Bisnis.com,BANDUNG—Dinas Kelautan dan Perikanan Jawa Barat menjembatani keluhan nelayan di pantai utara dan selatan Jawa Barat terkait kekurangan kuota BBM pertalite dan solar di lapangan.
Kepala DKP Jabar Hermansyah mengatakan pihaknya pekan ini sudah menggelar pertemuan dengan 5 kabupaten/kota di pantai selatan dan 6 kabupaten di wilayah utara terkait BBM bersubsidi untuk nelayan. Pertemuan juga menghadirkan pihak BPH Migas dan Kementerian Kelautan dan Perikanan.
“Kami gelar rakor supaya langsung ada penyelesaian,” katanya kepada Bisnis, Jumat (15/7/2022).
Pihaknya menerima keluhan dari nelayan terkait kuota BBM bersubsidi. Meskipun tidak ada kenaikan harga, namun di lapangan para nelayan mengeluhkan kuota berkurang. Namun dalam rapat koordinasi, pihak BPH Migas memastikan kuota BBM untuk nelayan di Jawa Barat tidak berkurang.
“BPH Migas tidak menjelaskan secara rinci Jawa Barat, tapi untuk seluruh Indonesia datanya mencapai 2,3 juta kilo liter kuota untuk nelayan. Sampai pertengahan Juni 2022 katanya baru terserap kurang lebih 600 ton, atau baru 15 persen. Ini yang perlu ditelusuri lebih lanjut,” paparnya.
Menurutnya persoalan kuota atau kelangkaan BBM untuk nelayan di Stasiun Pengisian Bahan Bakar Khusus Nelayan (SPBN) bisa ditutup oleh pasokan dari SPBU. “Kalau kuota kurang, dengan rekomendasi dari dinas terkait di daerah nelayan bisa minta rekomendasi beli di SPBU,” katanya.
Hermansyah sendiri mencatat perbedaan keluhan nelayan di pantai selatan dan utara. Nelayan di selatan mengeluhkan erkait sulitnya mendapatkan pertalite mengingat mereka rata-rata memakai perahu kecil.
“Kuotanya kurang, mereka kesulitan membeli memakai jerigen karena tidak boleh. Kan mereka nggak mungkin bawa perahu ke SPBU. Kata BPH Migas harus ada rekomendasi dari pemerintah setempat minimal kepala desa atau lurah, kalau ada SPBU menolak laporkan,” katanya.
Sementara untuk nelayan di pantai utara, keluhan terkait harga beli Pertamax Turbo yang sampai ke kapal mereka. Nelayan pengguna kapal-kapal besar itu rela membeli BBM non subsidi tersebut Rp16.200 per liter namun karena ada ongkos kirim harganya menjadi Rp18.000 per liter.

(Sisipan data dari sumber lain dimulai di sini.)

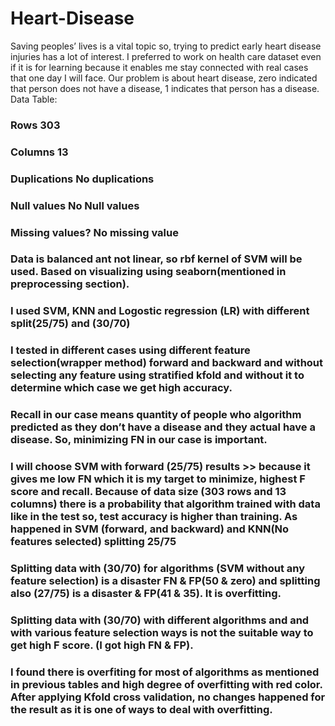 # Heart-Disease
Saving peoples’ lives is a vital topic so, trying to predict early heart disease injuries has a lot of interest. I preferred to work on health care dataset even if it is for learning because it enables me stay connected with real cases that one day I will face. Our problem is about heart disease, zero indicated that person does not have a disease, 1 indicates that person has a disease.
Data Table:
### Rows  303
### Columns  13
### Duplications   No duplications
### Null values No Null values
### Missing values?  No missing value
### Data is balanced ant not linear, so rbf kernel of SVM will be used. Based on visualizing using seaborn(mentioned in preprocessing section).
### I used SVM, KNN and Logostic regression (LR) with different split(25/75) and (30/70)
### I tested in different cases using different feature selection(wrapper method) forward and backward and without selecting any feature using stratified kfold and without it to determine which case we get high accuracy.
### Recall in our case means quantity of people who algorithm predicted as they don’t have a disease and they actual have a disease. So, minimizing FN in our case is important.
### I will choose SVM with forward (25/75) results >> because it gives me low FN which it is my target to minimize, highest F score and recall. Because of data size (303 rows and 13 columns) there is a probability that algorithm trained with data like in the test so, test accuracy is higher than training. As happened in SVM (forward, and backward) and KNN(No features selected) splitting 25/75
### Splitting data with (30/70) for algorithms (SVM without any feature selection) is a disaster FN & FP(50 & zero) and splitting also (27/75) is a disaster & FP(41 & 35). It is overfitting.
### Splitting data with (30/70) with different algorithms and and with various feature selection ways is not the suitable way to get high F score. (I got high FN & FP).
### I found there is overfiting for most of algorithms as mentioned in previous tables and high degree of overfitting with red color. After applying Kfold cross validation, no changes happened for the result as it is one of ways to deal with overfitting.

“Mereka minta dibangunkan SPBN khusus non subsidi, tidak apa-apa beli Rp16.200 per liter agar tetap sampai ke perahu mereka Rp16.200 per liter. Tapi dari informasi dinas di Indramayu, sudah ada proses pembuatan SPBN di Karangsong,” tuturnya.
Hermansyah memastikan upaya pihaknya menjembatani persoalan ini direspon serius pihak BPH Migas. Rapat juga memastikan akan ada perbaikan pelaporan dari kabupaten/kota terkait kuota BBM subsidi untuk nelayan.

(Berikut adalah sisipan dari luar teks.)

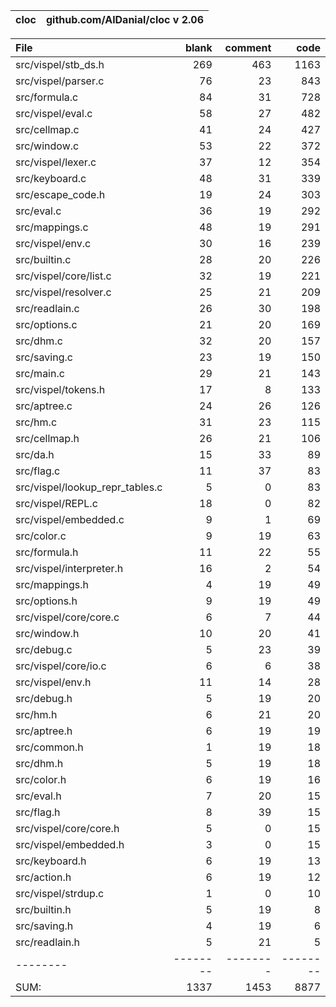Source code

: cloc|github.com/AlDanial/cloc v 2.06
--- | ---

File|blank|comment|code
:-------|-------:|-------:|-------:
src/vispel/stb_ds.h|269|463|1163
src/vispel/parser.c|76|23|843
src/formula.c|84|31|728
src/vispel/eval.c|58|27|482
src/cellmap.c|41|24|427
src/window.c|53|22|372
src/vispel/lexer.c|37|12|354
src/keyboard.c|48|31|339
src/escape_code.h|19|24|303
src/eval.c|36|19|292
src/mappings.c|48|19|291
src/vispel/env.c|30|16|239
src/builtin.c|28|20|226
src/vispel/core/list.c|32|19|221
src/vispel/resolver.c|25|21|209
src/readlain.c|26|30|198
src/options.c|21|20|169
src/dhm.c|32|20|157
src/saving.c|23|19|150
src/main.c|29|21|143
src/vispel/tokens.h|17|8|133
src/aptree.c|24|26|126
src/hm.c|31|23|115
src/cellmap.h|26|21|106
src/da.h|15|33|89
src/flag.c|11|37|83
src/vispel/lookup_repr_tables.c|5|0|83
src/vispel/REPL.c|18|0|82
src/vispel/embedded.c|9|1|69
src/color.c|9|19|63
src/formula.h|11|22|55
src/vispel/interpreter.h|16|2|54
src/mappings.h|4|19|49
src/options.h|9|19|49
src/vispel/core/core.c|6|7|44
src/window.h|10|20|41
src/debug.c|5|23|39
src/vispel/core/io.c|6|6|38
src/vispel/env.h|11|14|28
src/debug.h|5|19|20
src/hm.h|6|21|20
src/aptree.h|6|19|19
src/common.h|1|19|18
src/dhm.h|5|19|18
src/color.h|6|19|16
src/eval.h|7|20|15
src/flag.h|8|39|15
src/vispel/core/core.h|5|0|15
src/vispel/embedded.h|3|0|15
src/keyboard.h|6|19|13
src/action.h|6|19|12
src/vispel/strdup.c|1|0|10
src/builtin.h|5|19|8
src/saving.h|4|19|6
src/readlain.h|5|21|5
--------|--------|--------|--------
SUM:|1337|1453|8877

“Memang tidak ada kewajiban kabupaten/kota [melapor], biasanya tiga bulan sekali, tapi dari data yang tidak update ini BPH Migas bisa menilai bahwa kuota masih ada padahal di lapangan sudah berkurang,” katanya.
Menurutnya persoalan keluhan nelayan dengan koordinasi semua pihak diharapkan bisa terjawab. “Kami dari provinsi mengupayan ada penyelesaian, tapi memang kebijakan semuanya ada di pusat. Kami minta ketersediaan dan jaminan BBM untuk nelayan di Jabar aman,” pungkasnya.